On 2024/12/11 20:52, Yunsheng Lin wrote:
> It seems that bottleneck is still the freeing side that the above
> result might not be as meaningful as it should be.

Through 'perf top' annotating, there seems to be about 70%+ cpu usage
for the atmoic operation of put_page_testzero() in page_frag_free(),
it was unexpected that the atmoic operation had that much overhead:(

>
> As we can't use more than one cpu for the free side without some
> lock using a single ptr_ring, it seems something more complicated
> might need to be done in order to support more than one CPU for the
> freeing side?
>
> Before patch 1, __page_frag_alloc_align took up to 3.62% percent of
> CPU using 'perf top'.
> After patch 1, __page_frag_cache_prepare() and __page_frag_cache_commit_noref()
> took up to 4.67% + 1.01% = 5.68%.
> Having a similar result, I am not sure if the CPU usages is able tell us
> the performance degradation here as it seems to be quite large?
>

And using 'struct page_frag' to pass the parameter seems to cause some
observable overhead as the testing is very low level, peformance seems to
be negligible using the below patch to avoid passing 'struct page_frag',
3.62% and 3.27% for the cpu usages for __page_frag_alloc_align() before
patch 1 and __page_frag_cache_prepare() after patch 1 respectively.

The new refatcoring avoid some overhead for the old API, but might cause
some overhead for the new API as it is not able to skip the virt_to_page()
for refilling and reusing case, though it seems to be an unlikely case.
Or any better idea how to do refatcoring for unifying the page_frag API?

diff --git a/include/linux/page_frag_cache.h b/include/linux/page_frag_cache.h
index 41a91df82631..b83e7655654e 100644
--- a/include/linux/page_frag_cache.h
+++ b/include/linux/page_frag_cache.h
@@ -39,8 +39,24 @@ static inline bool page_frag_cache_is_pfmemalloc(struct page_frag_cache *nc)

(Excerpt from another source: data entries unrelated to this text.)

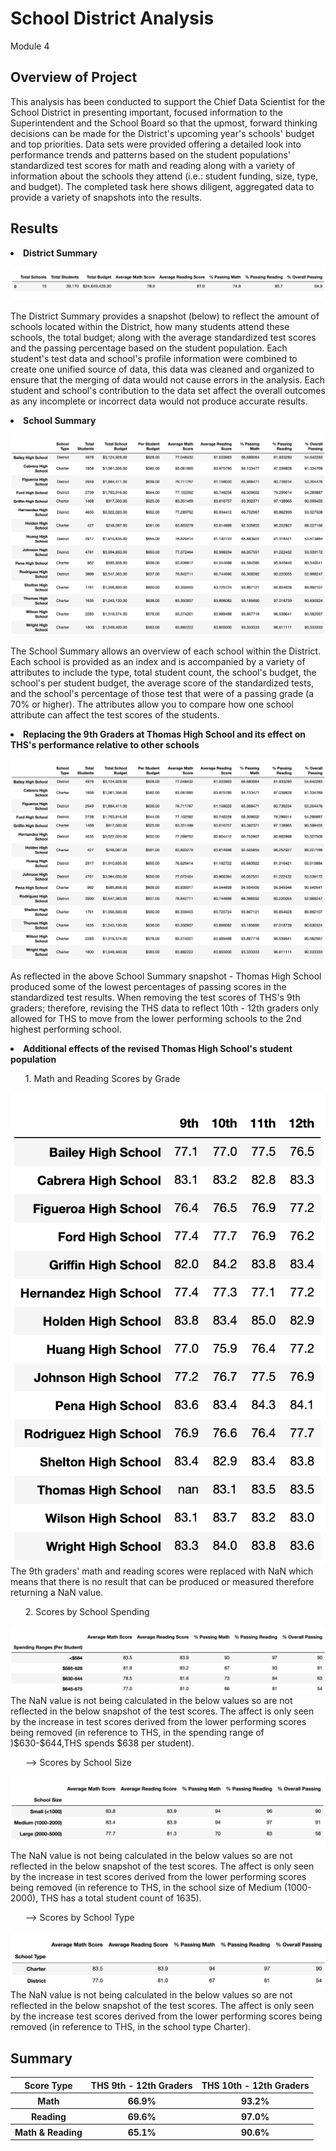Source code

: # School District Analysis
Module 4

## Overview of Project

This analysis has been conducted to support the Chief Data Scientist for the School District in presenting important, focused information to the Superintendent and the School Board so that the upmost, forward thinking decisions can be made for the District's upcoming year's schools' budget and top priorities. Data sets were provided offering a detailed look into performance trends and patterns based on the student populations' standardized test scores for math and reading along with a variety of information about the schools they attend (i.e.: student funding, size, type, and budget). The completed task here shows diligent, aggregated data to provide a variety of snapshots into the results.

## Results

<B><li> District Summary </li></B>

<img src="Resources/district_summary.png" alt="District Summary">

The District Summary provides a snapshot (below) to reflect the amount of schools located within the District, how many students attend these schools, the total budget; along with the average standardized test scores and the passing percentage based on the student population. Each student's test data and school's profile information were combined to create one unified source of data, this data was cleaned and organized to ensure that the merging of data would not cause errors in the analysis. Each student and school's contribution to the data set affect the overall outcomes as any incomplete or incorrect data would not produce accurate results. 

<B><li>School Summary</li></B>

<img src="Resources/school_summary.png" alt="School Summary">

The School Summary allows an overview of each school within the District. Each school is provided as an index and is accompanied by a variety of attributes to include the type, total student count, the school's budget, the school's per student budget, the average score of the standardized tests, and the school's percentage of those test that were of a passing grade (a 70% or higher). The attributes allow you to compare how one school attribute can affect the test scores of the students. 

<B><li>Replacing the 9th Graders at Thomas High School and its effect on THS's performance relative to other schools</li></B>

<img src="Resources/THS_revised_school_summary.png" alt="School Summary - with THS revision">

As reflected in the above School Summary snapshot - Thomas High School produced some of the lowest percentages of passing scores in the standardized test results. When removing the test scores of THS's 9th graders; therefore, revising the THS data to reflect 10th - 12th graders only allowed for THS to move from the lower performing schools to the 2nd highest performing school. 

<B><li>Additional effects of the revised Thomas High School's student population</li></B>

<ul>1. Math and Reading Scores by Grade</ul>
<img src="Resources/math_and_reading_scores_by_grade.png" alt="Math and Reading Scores by Grade">
The 9th graders' math and reading scores were replaced with NaN which means that there is no result that can be produced or measured therefore returning a NaN value. 

<ul>2. Scores by School Spending</ul>
<img src="Resources/scores_by_spending.png" alt="Math and Reading Scores by Spending">
The NaN value is not being calculated in the below values so are not reflected in the below snapshot of the test scores. The affect is only seen by the increase in test scores derived from the lower performing scores being removed (in reference to THS, in the spending range of )$630-$644,THS spends $638 per student). 

<ul>--> Scores by School Size</ul>
<img src="Resources/scores_by_size.png" alt="Math and Reading Scores by Size">
The NaN value is not being calculated in the below values so are not reflected in the below snapshot of the test scores. The affect is only seen by the increase in test scores derived from the lower performing scores being removed (in reference to THS, in the school size of Medium (1000-2000), THS has a total student count of 1635). 

<ul>--> Scores by School Type</ul>
<img src="Resources/scores_by_type.png" alt="Math and Reading Scores by Type">
The NaN value is not being calculated in the below values so are not reflected in the below snapshot of the test scores. The affect is only seen by the increase test scores derived from the lower performing scores being removed (in reference to THS, in the school type Charter). 

## Summary

<table>
<tr>
<th><B>Score Type</B></th>
<th><B>THS 9th - 12th Graders</B></th>
<th><B>THS 10th - 12th Graders</B></th>
</tr>
<tr>
<th><B>Math</B></th>
<th>66.9%</th>
<th>93.2%</th>
</tr>
<tr>
<th><B>Reading</B></th>
<th>69.6%</th>
<th>97.0%</th>
</tr>
<tr>
<th><B>Math & Reading</B></th>
<th>65.1%</th>
<th>90.6%</th>
</tr>
</table>



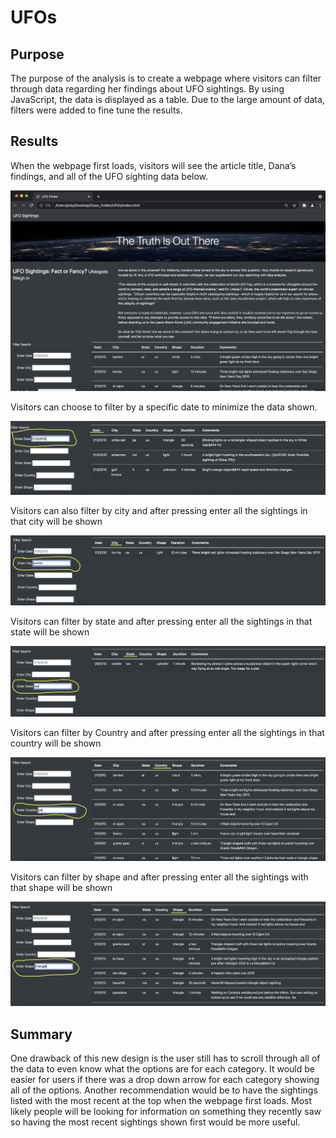 # UFOs

## Purpose 
The purpose of the analysis is to create a webpage where visitors can filter through data regarding her findings about UFO sightings. By using JavaScript, the data is displayed as a table. Due to the large amount of data, filters were added to fine tune the results. 

## Results 
When the webpage first loads, visitors will see the article title, Dana’s findings, and all of the UFO sighting data below. 

![First Page](https://github.com/jaousley/UFOs/blob/main/images%20for%20readme/First%20Page.png)

Visitors can choose to filter by a specific date to minimize the data shown.

![Date_Filter](https://github.com/jaousley/UFOs/blob/main/images%20for%20readme/Date_Filter.png)

Visitors can also filter by city and after pressing enter all the sightings in that city will be shown

![City_Filter](https://github.com/jaousley/UFOs/blob/main/images%20for%20readme/City_Filter.png)

Visitors can filter by state and after pressing enter all the sightings in that state will be shown

![State_Filter](https://github.com/jaousley/UFOs/blob/main/images%20for%20readme/State_Filter.png)

Visitors can filter by Country and after pressing enter all the sightings in that country will be shown

![Country_Filter](https://github.com/jaousley/UFOs/blob/main/images%20for%20readme/Country_Filter.png)

Visitors can filter by shape and after pressing enter all the sightings with that shape will be shown

![Shape_Filter](https://github.com/jaousley/UFOs/blob/main/images%20for%20readme/Shape_Filter.png)

## Summary

One drawback of this new design is the user still has to scroll through all of the data to even know what the options are for each category. It would be easier for users if there was a drop down arrow for each category showing all of the options. Another recommendation would be to have the sightings listed with the most recent at the top when the webpage first loads. Most likely people will be looking for information on something they recently saw so having the most recent sightings shown first would be more useful. 
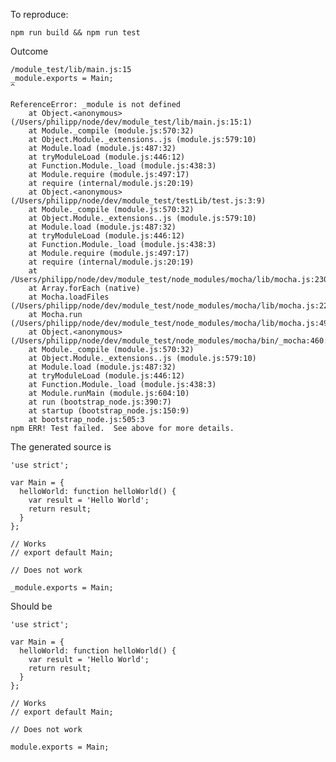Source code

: To reproduce:

    npm run build && npm run test
    
Outcome

    /module_test/lib/main.js:15
    _module.exports = Main;
    ^

    ReferenceError: _module is not defined
        at Object.<anonymous> (/Users/philipp/node/dev/module_test/lib/main.js:15:1)
        at Module._compile (module.js:570:32)
        at Object.Module._extensions..js (module.js:579:10)
        at Module.load (module.js:487:32)
        at tryModuleLoad (module.js:446:12)
        at Function.Module._load (module.js:438:3)
        at Module.require (module.js:497:17)
        at require (internal/module.js:20:19)
        at Object.<anonymous> (/Users/philipp/node/dev/module_test/testLib/test.js:3:9)
        at Module._compile (module.js:570:32)
        at Object.Module._extensions..js (module.js:579:10)
        at Module.load (module.js:487:32)
        at tryModuleLoad (module.js:446:12)
        at Function.Module._load (module.js:438:3)
        at Module.require (module.js:497:17)
        at require (internal/module.js:20:19)
        at /Users/philipp/node/dev/module_test/node_modules/mocha/lib/mocha.js:230:27
        at Array.forEach (native)
        at Mocha.loadFiles (/Users/philipp/node/dev/module_test/node_modules/mocha/lib/mocha.js:227:14)
        at Mocha.run (/Users/philipp/node/dev/module_test/node_modules/mocha/lib/mocha.js:495:10)
        at Object.<anonymous> (/Users/philipp/node/dev/module_test/node_modules/mocha/bin/_mocha:460:18)
        at Module._compile (module.js:570:32)
        at Object.Module._extensions..js (module.js:579:10)
        at Module.load (module.js:487:32)
        at tryModuleLoad (module.js:446:12)
        at Function.Module._load (module.js:438:3)
        at Module.runMain (module.js:604:10)
        at run (bootstrap_node.js:390:7)
        at startup (bootstrap_node.js:150:9)
        at bootstrap_node.js:505:3
    npm ERR! Test failed.  See above for more details.

The generated source is 

    'use strict';

    var Main = {
      helloWorld: function helloWorld() {
        var result = 'Hello World';
        return result;
      }
    };

    // Works
    // export default Main;

    // Does not work

    _module.exports = Main;

Should be 

    'use strict';

    var Main = {
      helloWorld: function helloWorld() {
        var result = 'Hello World';
        return result;
      }
    };

    // Works
    // export default Main;

    // Does not work

    module.exports = Main;
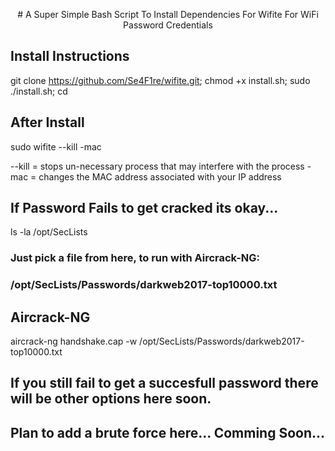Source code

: <p align="center"># A Super Simple Bash Script To Install Dependencies For Wifite For WiFi Password Credentials</p>

## Install Instructions
git clone https://github.com/Se4F1re/wifite.git;
chmod +x install.sh;
sudo ./install.sh;
cd

## After Install
sudo wifite --kill -mac

--kill = stops un-necessary process that may interfere with the process
-mac   = changes the MAC address associated with your IP address

## If Password Fails to get cracked its okay...
ls -la /opt/SecLists
### Just pick a file from here, to run with Aircrack-NG:
### /opt/SecLists/Passwords/darkweb2017-top10000.txt

## Aircrack-NG
aircrack-ng handshake.cap -w /opt/SecLists/Passwords/darkweb2017-top10000.txt

## If you still fail to get a succesfull password there will be other options here soon.
## Plan to add a brute force here... Comming Soon...
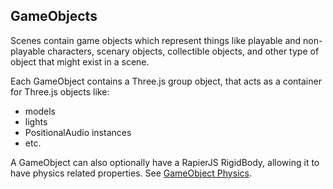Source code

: ## GameObjects
Scenes contain game objects which represent things like playable and non-playable characters, scenary objects, collectible objects, and other type of object that might exist in a scene.

Each GameObject contains a Three.js group object, that acts as a container for Three.js objects like:
- models
- lights
- PositionalAudio instances
- etc.

A GameObject can also optionally have a RapierJS RigidBody, allowing it to have physics related properties.
See <a href="https://wesunwin.github.io/three-game-engine/#/docs">GameObject Physics</a>.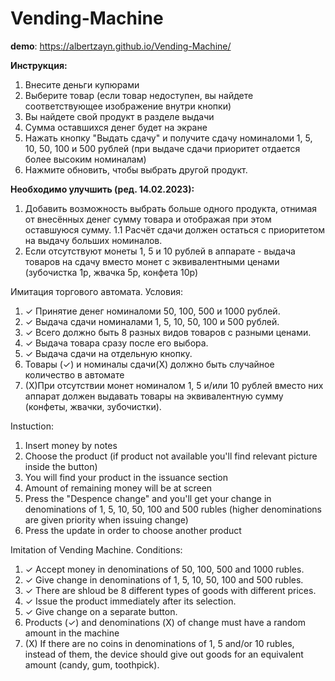 # Vending-Machine

**demo**: https://albertzayn.github.io/Vending-Machine/

**Инструкция:**
1. Внесите деньги купюрами
2. Выберите товар (если товар недоступен, вы найдете соответствующее изображение внутри кнопки)
3. Вы найдете свой продукт в разделе выдачи
4. Сумма оставшихся денег будет на экране
5. Нажать кнопку "Выдать сдачу" и получите сдачу номиналоми 1, 5, 10, 50, 100 и 500 рублей (при выдаче сдачи приоритет отдается более высоким номиналам)
6. Нажмите обновить, чтобы выбрать другой продукт.

**Необходимо улучшить (ред. 14.02.2023):**
1. Добавить возможность выбрать больше одного продукта, отнимая от внесённых денег сумму товара и отображая при этом оставшуюся сумму.
 1.1 Расчёт сдачи должен остаться с приоритетом на выдачу больших номиналов.
2. Если отсутствуют монеты 1, 5 и 10 рублей в аппарате - выдача товаров на сдачу вместо монет с эквивалентными ценами (зубочистка 1р, жвачка 5р, конфета 10р)

Имитация торгового автомата.
Условия:

1) ✓ Принятие денег номиналоми 50, 100, 500 и 1000 рублей.
2) ✓ Выдача сдачи номиналами 1, 5, 10, 50, 100 и 500 рублей.
3) ✓ Всего должно быть 8 разных видов товаров с разными ценами.
5) ✓ Выдача товара сразу после его выбора.
6) ✓ Выдача сдачи на отдельную кнопку.
7) Товары (✓) и номиналы сдачи(Х) должно быть случайное количество в автомате
8) (Х)При отсутствии монет номиналом 1, 5 и/или 10 рублей вместо них
аппарат должен выдавать товары на эквивалентную сумму (конфеты, жвачки, зубочистки).

Instuction:
1. Insert money by notes
2. Choose the product (if product not available you'll find relevant picture inside the button)
3. You will find your product in the issuance section
4. Amount of remaining money will be at screen
5. Press the "Despence change" and you'll get your change in denominations of 1, 5, 10, 50, 100 and 500 rubles (higher denominations are given priority when issuing change)
6. Press the update in order to choose another product

Imitation of Vending Machine.
Conditions:

1) ✓ Accept money in denominations of 50, 100, 500 and 1000 rubles. 
2) ✓ Give change in denominations of 1, 5, 10, 50, 100 and 500 rubles. 
3) ✓ There are shloud be 8 different types of goods with different prices. 
5) ✓ Issue the product immediately after its selection. 
6) ✓ Give change on a separate button. 
7) Products (✓) and denominations (Х) of change must have a random amount in the machine
8) (Х) If there are no coins in denominations of 1, 5 and/or 10 rubles, instead of them, 
the device should give out goods for an equivalent amount (candy, gum, toothpick).


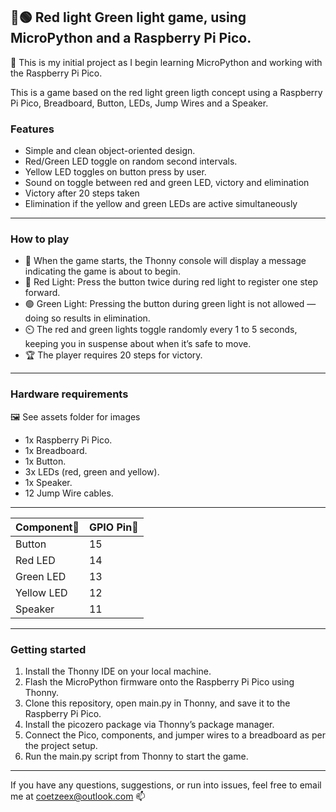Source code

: ## 🔴🟢 Red light Green light game, using MicroPython and a Raspberry Pi Pico.

🤞 This is my initial project as I begin learning MicroPython and working with the Raspberry Pi Pico.

This is a game based on the red light green ligth concept using a Raspberry Pi Pico, Breadboard, Button, LEDs, Jump Wires and a Speaker.

### Features
- Simple and clean object-oriented design.
- Red/Green LED toggle on random second intervals.
- Yellow LED toggles on button press by user.
- Sound on toggle between red and green LED, victory and elimination
- Victory after 20 steps taken
- Elimination if the yellow and green LEDs are active simultaneously
---
### How to play
- 🏁 When the game starts, the Thonny console will display a message indicating the game is about to begin.
- 🔴 Red Light: Press the button twice during red light to register one step forward.
- 🟢 Green Light: Pressing the button during green light is not allowed — doing so results in elimination.
- ⏲️ The red and green lights toggle randomly every 1 to 5 seconds, keeping you in suspense about when it’s safe to move.
- 🏆 The player requires 20 steps for victory.
---
### Hardware requirements
🖼️ See assets folder for images
- 1x Raspberry Pi Pico.
- 1x Breadboard.
- 1x Button.
- 3x LEDs (red, green and yellow).
- 1x Speaker.
- 12 Jump Wire cables.
---
|Component🔌|GPIO Pin📍|  
|---------|--------|
|Button|15|
|Red LED|14|
|Green LED|13|
|Yellow LED|12|
|Speaker|11|
---
### Getting started
1. Install the Thonny IDE on your local machine.
2. Flash the MicroPython firmware onto the Raspberry Pi Pico using Thonny.
3. Clone this repository, open main.py in Thonny, and save it to the Raspberry Pi Pico.
4. Install the picozero package via Thonny’s package manager.
5. Connect the Pico, components, and jumper wires to a breadboard as per the project setup.
6. Run the main.py script from Thonny to start the game.
---
If you have any questions, suggestions, or run into issues, feel free to email me at coetzeex@outlook.com 📫
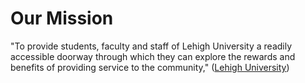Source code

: # Our Mission
"To provide students, faculty and staff of Lehigh University a readily accessible doorway through which they can explore the rewards and benefits of providing service to the community," ([Lehigh University](https://studentaffairs.lehigh.edu/content/about-us-our-mission-staff-contact-us))
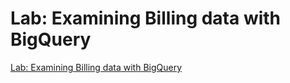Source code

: # Lab: Examining Billing data with BigQuery

[Lab: Examining Billing data with BigQuery](https://www.cloudskillsboost.google/course_sessions/1685040/labs/314492)
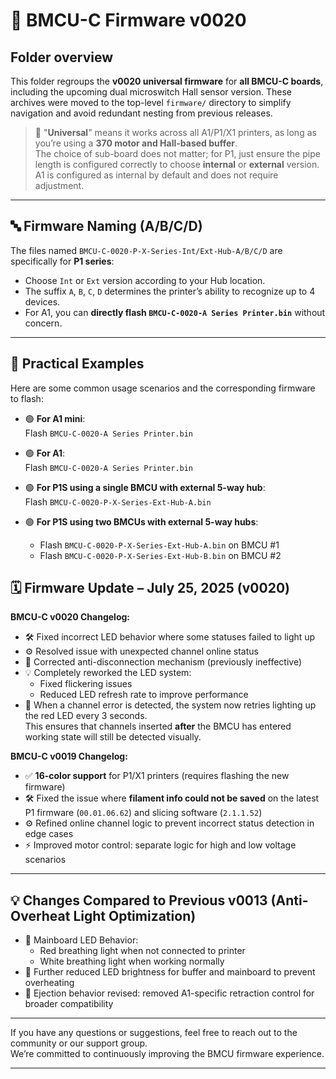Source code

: # 📂 BMCU-C Firmware v0020

## Folder overview

This folder regroups the **v0020 universal firmware** for **all BMCU-C boards**, including the upcoming dual microswitch Hall sensor version. These archives were moved to the top-level `firmware/` directory to simplify navigation and avoid redundant nesting from previous releases.

> 🔧 "**Universal**" means it works across all A1/P1/X1 printers, as long as you’re using a **370 motor and Hall-based buffer**.  
> The choice of sub-board does not matter; for P1, just ensure the pipe length is configured correctly to choose **internal** or **external** version.  
> A1 is configured as internal by default and does not require adjustment.

---

## 🔤 Firmware Naming (A/B/C/D)

The files named `BMCU-C-0020-P-X-Series-Int/Ext-Hub-A/B/C/D` are specifically for **P1 series**:

- Choose `Int` or `Ext` version according to your Hub location.
- The suffix `A`, `B`, `C`, `D` determines the printer’s ability to recognize up to 4 devices.
- For A1, you can **directly flash `BMCU-C-0020-A Series Printer.bin`** without concern.

---

## 🔧 Practical Examples

Here are some common usage scenarios and the corresponding firmware to flash:

- 🟢 **For A1 mini**:  
  Flash `BMCU-C-0020-A Series Printer.bin`

- 🟢 **For A1**:  
  Flash `BMCU-C-0020-A Series Printer.bin`

- 🟢 **For P1S using a single BMCU with external 5-way hub**:  
  Flash `BMCU-C-0020-P-X-Series-Ext-Hub-A.bin`

- 🟢 **For P1S using two BMCUs with external 5-way hubs**:  
  - Flash `BMCU-C-0020-P-X-Series-Ext-Hub-A.bin` on BMCU #1  
  - Flash `BMCU-C-0020-P-X-Series-Ext-Hub-B.bin` on BMCU #2


## 🗓️ Firmware Update – July 25, 2025 (v0020)

**BMCU-C v0020 Changelog:**

- 🛠️ Fixed incorrect LED behavior where some statuses failed to light up
- ⚙️ Resolved issue with unexpected channel online status
- 🔧 Corrected anti-disconnection mechanism (previously ineffective)
- 💡 Completely reworked the LED system:
  - Fixed flickering issues
  - Reduced LED refresh rate to improve performance
- 🔁 When a channel error is detected, the system now retries lighting up the red LED every 3 seconds.  
  This ensures that channels inserted **after** the BMCU has entered working state will still be detected visually.


**BMCU-C v0019 Changelog:**

- ✅ **16-color support** for P1/X1 printers (requires flashing the new firmware)
- 🛠️ Fixed the issue where **filament info could not be saved** on the latest P1 firmware (`00.01.06.62`) and slicing software (`2.1.1.52`)
- ⚙️ Refined online channel logic to prevent incorrect status detection in edge cases
- ⚡ Improved motor control: separate logic for high and low voltage scenarios

---

## 💡 Changes Compared to Previous v0013 (Anti-Overheat Light Optimization)

- 🌙 Mainboard LED Behavior:
  - Red breathing light when not connected to printer
  - White breathing light when working normally
- 🔅 Further reduced LED brightness for buffer and mainboard to prevent overheating
- 🔁 Ejection behavior revised: removed A1-specific retraction control for broader compatibility

---

If you have any questions or suggestions, feel free to reach out to the community or our support group.  
We’re committed to continuously improving the BMCU firmware experience.

---
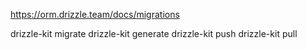 https://orm.drizzle.team/docs/migrations

drizzle-kit migrate
drizzle-kit generate
drizzle-kit push
drizzle-kit pull
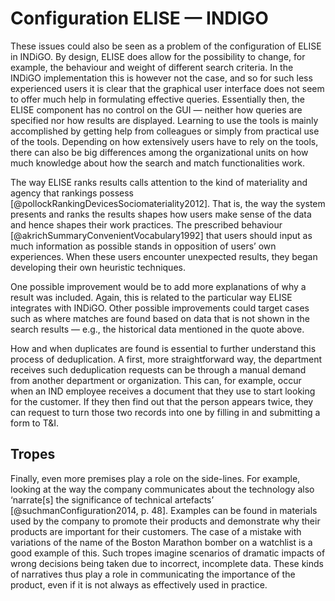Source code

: # Configuration ELISE — INDIGO

These issues could also be seen as a problem of the configuration of ELISE in INDiGO. By design, ELISE does allow for the possibility to change, for example, the behaviour and weight of different search criteria. In the INDiGO implementation this is however not the case, and so for such less experienced users it is clear that the graphical user interface does not seem to offer much help in formulating effective queries. Essentially then, the ELISE component has no control on the GUI — neither how queries are specified nor how results are displayed. Learning to use the tools is mainly accomplished by getting help from colleagues or simply from practical use of the tools. Depending on how extensively users have to rely on the tools, there can also be big differences among the organizational units on how much knowledge about how the search and match functionalities work.

The way ELISE ranks results calls attention to the kind of materiality and agency that rankings possess [@pollockRankingDevicesSociomateriality2012]. That is, the way the system presents and ranks the results shapes how users make sense of the data and hence shapes their work practices. The prescribed behaviour [@akrichSummaryConvenientVocabulary1992] that users should input as much information as possible stands in opposition of users’ own experiences. When these users encounter unexpected results, they began developing their own heuristic techniques.

One possible improvement would be to add more explanations of why a result was included. Again, this is related to the particular way ELISE integrates with INDiGO. Other possible improvements could target cases such as where matches are found based on data that is not shown in the search results — e.g., the historical data mentioned in the quote above.

How and when duplicates are found is essential to further understand this process of deduplication. A first, more straightforward way, the department receives such deduplication requests can be through a manual demand from another department or organization. This can, for example, occur when an IND employee receives a document that they use to start looking for the customer. If they then find out that the person appears twice, they can request to turn those two records into one by filling in and submitting a form to T&I.

## Tropes

Finally, even more premises play a role on the side-lines. For example, looking at the way the company communicates about the technology also ‘narrate[s] the significance of technical artefacts’ [@suchmanConfiguration2014, p. 48]. Examples can be found in materials used by the company to promote their products and demonstrate why their products are important for their customers. The case of a mistake with variations of the name of the Boston Marathon bomber on a watchlist is a good example of this. Such tropes imagine scenarios of dramatic impacts of wrong decisions being taken due to incorrect, incomplete data. These kinds of narratives thus play a role in communicating the importance of the product, even if it is not always as effectively used in practice.

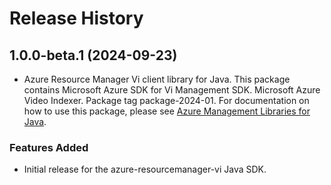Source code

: # Release History

## 1.0.0-beta.1 (2024-09-23)

- Azure Resource Manager Vi client library for Java. This package contains Microsoft Azure SDK for Vi Management SDK. Microsoft Azure Video Indexer. Package tag package-2024-01. For documentation on how to use this package, please see [Azure Management Libraries for Java](https://aka.ms/azsdk/java/mgmt).
### Features Added

- Initial release for the azure-resourcemanager-vi Java SDK.
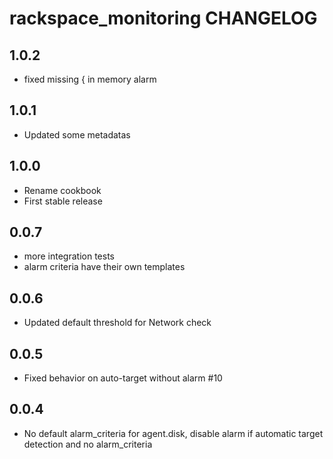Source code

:rackspace_monitoring CHANGELOG
==================

1.0.2
-----
- fixed missing { in memory alarm

1.0.1
-----
- Updated some metadatas

1.0.0
-----
- Rename cookbook
- First stable release

0.0.7
-----
- more integration tests
- alarm criteria have their own templates

0.0.6
-----
- Updated default threshold for Network check

0.0.5
-----
- Fixed behavior on auto-target without alarm #10

0.0.4
-----
- No default alarm_criteria for agent.disk, disable alarm if automatic target detection and no alarm_criteria
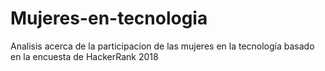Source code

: # Mujeres-en-tecnologia
Analisis acerca de la participacion de las mujeres en la tecnología basado en la encuesta de HackerRank 2018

void page_frag_cache_drain(struct page_frag_cache *nc);
void __page_frag_cache_drain(struct page *page, unsigned int count);
-void *__page_frag_alloc_align(struct page_frag_cache *nc, unsigned int fragsz,
- gfp_t gfp_mask, unsigned int align_mask);
+void *__page_frag_cache_prepare(struct page_frag_cache *nc, unsigned int fragsz,
+ gfp_t gfp_mask, unsigned int align_mask);
+
+static inline void *__page_frag_alloc_align(struct page_frag_cache *nc,
+ unsigned int fragsz, gfp_t gfp_mask,
+ unsigned int align_mask)
+{
+ void *va;
+
+ va = __page_frag_cache_prepare(nc, fragsz, gfp_mask, align_mask);
+ if (likely(va)) {
+ va += nc->offset;
+ nc->offset += fragsz;
+ nc->pagecnt_bias--;
+ }
+
+ return va;
+}

static inline void *page_frag_alloc_align(struct page_frag_cache *nc,
unsigned int fragsz, gfp_t gfp_mask,
diff --git a/mm/page_frag_cache.c b/mm/page_frag_cache.c
index 3f7a203d35c6..729309aee27a 100644
--- a/mm/page_frag_cache.c
+++ b/mm/page_frag_cache.c
@@ -90,9 +90,9 @@ void __page_frag_cache_drain(struct page *page, unsigned int count)
}
EXPORT_SYMBOL(__page_frag_cache_drain);

-void *__page_frag_alloc_align(struct page_frag_cache *nc,
- unsigned int fragsz, gfp_t gfp_mask,
- unsigned int align_mask)
+void *__page_frag_cache_prepare(struct page_frag_cache *nc,
+ unsigned int fragsz, gfp_t gfp_mask,
+ unsigned int align_mask)
{
unsigned long encoded_page = nc->encoded_page;
unsigned int size, offset;
@@ -151,12 +151,10 @@ void *__page_frag_alloc_align(struct page_frag_cache *nc,
offset = 0;
}

- nc->pagecnt_bias--;
- nc->offset = offset + fragsz;
-
- return encoded_page_decode_virt(encoded_page) + offset;
+ nc->offset = offset;
+ return encoded_page_decode_virt(encoded_page);
}
-EXPORT_SYMBOL(__page_frag_alloc_align);
+EXPORT_SYMBOL(__page_frag_cache_prepare);

/*
* Frees a page fragment allocated out of either a compound or order 0 page.